What you are asked to do: Omit all pictures, then print the entries exactly.

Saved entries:
::::::::

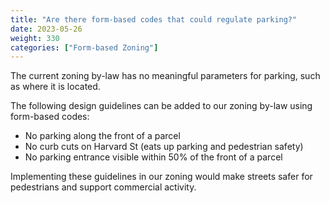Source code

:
 ```yaml
---
title: "Are there form-based codes that could regulate parking?"
date: 2023-05-26
weight: 330
categories: ["Form-based Zoning"]
---
```

The current zoning by-law has no meaningful parameters for parking, such as where it is located.

The following design guidelines can be added to our zoning by-law using form-based codes:

- No parking along the front of a parcel
- No curb cuts on Harvard St (eats up parking and pedestrian safety)
- No parking entrance visible within 50% of the front of a parcel

Implementing these guidelines in our zoning would make streets safer for pedestrians and support commercial activity.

::::::::

Result for this task:
Source code

:
 ```yaml
---
title: "Are there form-based codes that could regulate parking?"
date: 2023-05-26
weight: 330
categories: ["Form-based Zoning"]
---
```

The current zoning by-law has no meaningful parameters for parking, such as where it is located.

The following design guidelines can be added to our zoning by-law using form-based codes:

- No parking along the front of a parcel
- No curb cuts on Harvard St (eats up parking and pedestrian safety)
- No parking entrance visible within 50% of the front of a parcel

Implementing these guidelines in our zoning would make streets safer for pedestrians and support commercial activity.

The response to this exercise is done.